TASK DESCRIPTION
For this exercise, retype all the data exactly and exclude every image.

[Stored data entries]
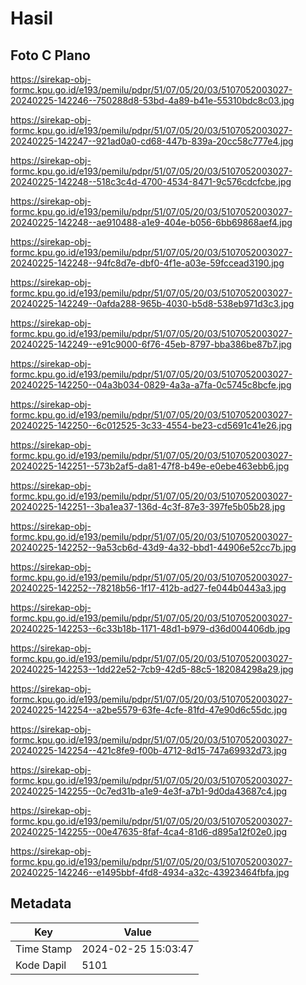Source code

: # Hasil

## Foto C Plano

https://sirekap-obj-formc.kpu.go.id/e193/pemilu/pdpr/51/07/05/20/03/5107052003027-20240225-142246--750288d8-53bd-4a89-b41e-55310bdc8c03.jpg

https://sirekap-obj-formc.kpu.go.id/e193/pemilu/pdpr/51/07/05/20/03/5107052003027-20240225-142247--921ad0a0-cd68-447b-839a-20cc58c777e4.jpg

https://sirekap-obj-formc.kpu.go.id/e193/pemilu/pdpr/51/07/05/20/03/5107052003027-20240225-142248--518c3c4d-4700-4534-8471-9c576cdcfcbe.jpg

https://sirekap-obj-formc.kpu.go.id/e193/pemilu/pdpr/51/07/05/20/03/5107052003027-20240225-142248--ae910488-a1e9-404e-b056-6bb69868aef4.jpg

https://sirekap-obj-formc.kpu.go.id/e193/pemilu/pdpr/51/07/05/20/03/5107052003027-20240225-142248--94fc8d7e-dbf0-4f1e-a03e-59fccead3190.jpg

https://sirekap-obj-formc.kpu.go.id/e193/pemilu/pdpr/51/07/05/20/03/5107052003027-20240225-142249--0afda288-965b-4030-b5d8-538eb971d3c3.jpg

https://sirekap-obj-formc.kpu.go.id/e193/pemilu/pdpr/51/07/05/20/03/5107052003027-20240225-142249--e91c9000-6f76-45eb-8797-bba386be87b7.jpg

https://sirekap-obj-formc.kpu.go.id/e193/pemilu/pdpr/51/07/05/20/03/5107052003027-20240225-142250--04a3b034-0829-4a3a-a7fa-0c5745c8bcfe.jpg

https://sirekap-obj-formc.kpu.go.id/e193/pemilu/pdpr/51/07/05/20/03/5107052003027-20240225-142250--6c012525-3c33-4554-be23-cd5691c41e26.jpg

https://sirekap-obj-formc.kpu.go.id/e193/pemilu/pdpr/51/07/05/20/03/5107052003027-20240225-142251--573b2af5-da81-47f8-b49e-e0ebe463ebb6.jpg

https://sirekap-obj-formc.kpu.go.id/e193/pemilu/pdpr/51/07/05/20/03/5107052003027-20240225-142251--3ba1ea37-136d-4c3f-87e3-397fe5b05b28.jpg

https://sirekap-obj-formc.kpu.go.id/e193/pemilu/pdpr/51/07/05/20/03/5107052003027-20240225-142252--9a53cb6d-43d9-4a32-bbd1-44906e52cc7b.jpg

https://sirekap-obj-formc.kpu.go.id/e193/pemilu/pdpr/51/07/05/20/03/5107052003027-20240225-142252--78218b56-1f17-412b-ad27-fe044b0443a3.jpg

https://sirekap-obj-formc.kpu.go.id/e193/pemilu/pdpr/51/07/05/20/03/5107052003027-20240225-142253--6c33b18b-1171-48d1-b979-d36d004406db.jpg

https://sirekap-obj-formc.kpu.go.id/e193/pemilu/pdpr/51/07/05/20/03/5107052003027-20240225-142253--1dd22e52-7cb9-42d5-88c5-182084298a29.jpg

https://sirekap-obj-formc.kpu.go.id/e193/pemilu/pdpr/51/07/05/20/03/5107052003027-20240225-142254--a2be5579-63fe-4cfe-81fd-47e90d6c55dc.jpg

https://sirekap-obj-formc.kpu.go.id/e193/pemilu/pdpr/51/07/05/20/03/5107052003027-20240225-142254--421c8fe9-f00b-4712-8d15-747a69932d73.jpg

https://sirekap-obj-formc.kpu.go.id/e193/pemilu/pdpr/51/07/05/20/03/5107052003027-20240225-142255--0c7ed31b-a1e9-4e3f-a7b1-9d0da43687c4.jpg

https://sirekap-obj-formc.kpu.go.id/e193/pemilu/pdpr/51/07/05/20/03/5107052003027-20240225-142255--00e47635-8faf-4ca4-81d6-d895a12f02e0.jpg

https://sirekap-obj-formc.kpu.go.id/e193/pemilu/pdpr/51/07/05/20/03/5107052003027-20240225-142246--e1495bbf-4fd8-4934-a32c-43923464fbfa.jpg


## Metadata

| Key        | Value               |
| ---------- | ------------------- |
| Time Stamp | 2024-02-25 15:03:47 |
| Kode Dapil | 5101                |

ANSWER TO THIS TASK
Source code

: # Hasil

## Foto C Plano

https://sirekap-obj-formc.kpu.go.id/e193/pemilu/pdpr/51/07/05/20/03/5107052003027-20240225-142246--750288d8-53bd-4a89-b41e-55310bdc8c03.jpg

https://sirekap-obj-formc.kpu.go.id/e193/pemilu/pdpr/51/07/05/20/03/5107052003027-20240225-142247--921ad0a0-cd68-447b-839a-20cc58c777e4.jpg

https://sirekap-obj-formc.kpu.go.id/e193/pemilu/pdpr/51/07/05/20/03/5107052003027-20240225-142248--518c3c4d-4700-4534-8471-9c576cdcfcbe.jpg

https://sirekap-obj-formc.kpu.go.id/e193/pemilu/pdpr/51/07/05/20/03/5107052003027-20240225-142248--ae910488-a1e9-404e-b056-6bb69868aef4.jpg

https://sirekap-obj-formc.kpu.go.id/e193/pemilu/pdpr/51/07/05/20/03/5107052003027-20240225-142248--94fc8d7e-dbf0-4f1e-a03e-59fccead3190.jpg

https://sirekap-obj-formc.kpu.go.id/e193/pemilu/pdpr/51/07/05/20/03/5107052003027-20240225-142249--0afda288-965b-4030-b5d8-538eb971d3c3.jpg

https://sirekap-obj-formc.kpu.go.id/e193/pemilu/pdpr/51/07/05/20/03/5107052003027-20240225-142249--e91c9000-6f76-45eb-8797-bba386be87b7.jpg

https://sirekap-obj-formc.kpu.go.id/e193/pemilu/pdpr/51/07/05/20/03/5107052003027-20240225-142250--04a3b034-0829-4a3a-a7fa-0c5745c8bcfe.jpg

https://sirekap-obj-formc.kpu.go.id/e193/pemilu/pdpr/51/07/05/20/03/5107052003027-20240225-142250--6c012525-3c33-4554-be23-cd5691c41e26.jpg

https://sirekap-obj-formc.kpu.go.id/e193/pemilu/pdpr/51/07/05/20/03/5107052003027-20240225-142251--573b2af5-da81-47f8-b49e-e0ebe463ebb6.jpg

https://sirekap-obj-formc.kpu.go.id/e193/pemilu/pdpr/51/07/05/20/03/5107052003027-20240225-142251--3ba1ea37-136d-4c3f-87e3-397fe5b05b28.jpg

https://sirekap-obj-formc.kpu.go.id/e193/pemilu/pdpr/51/07/05/20/03/5107052003027-20240225-142252--9a53cb6d-43d9-4a32-bbd1-44906e52cc7b.jpg

https://sirekap-obj-formc.kpu.go.id/e193/pemilu/pdpr/51/07/05/20/03/5107052003027-20240225-142252--78218b56-1f17-412b-ad27-fe044b0443a3.jpg

https://sirekap-obj-formc.kpu.go.id/e193/pemilu/pdpr/51/07/05/20/03/5107052003027-20240225-142253--6c33b18b-1171-48d1-b979-d36d004406db.jpg

https://sirekap-obj-formc.kpu.go.id/e193/pemilu/pdpr/51/07/05/20/03/5107052003027-20240225-142253--1dd22e52-7cb9-42d5-88c5-182084298a29.jpg

https://sirekap-obj-formc.kpu.go.id/e193/pemilu/pdpr/51/07/05/20/03/5107052003027-20240225-142254--a2be5579-63fe-4cfe-81fd-47e90d6c55dc.jpg

https://sirekap-obj-formc.kpu.go.id/e193/pemilu/pdpr/51/07/05/20/03/5107052003027-20240225-142254--421c8fe9-f00b-4712-8d15-747a69932d73.jpg

https://sirekap-obj-formc.kpu.go.id/e193/pemilu/pdpr/51/07/05/20/03/5107052003027-20240225-142255--0c7ed31b-a1e9-4e3f-a7b1-9d0da43687c4.jpg

https://sirekap-obj-formc.kpu.go.id/e193/pemilu/pdpr/51/07/05/20/03/5107052003027-20240225-142255--00e47635-8faf-4ca4-81d6-d895a12f02e0.jpg

https://sirekap-obj-formc.kpu.go.id/e193/pemilu/pdpr/51/07/05/20/03/5107052003027-20240225-142246--e1495bbf-4fd8-4934-a32c-43923464fbfa.jpg


## Metadata

| Key        | Value               |
| ---------- | ------------------- |
| Time Stamp | 2024-02-25 15:03:47 |
| Kode Dapil | 5101                |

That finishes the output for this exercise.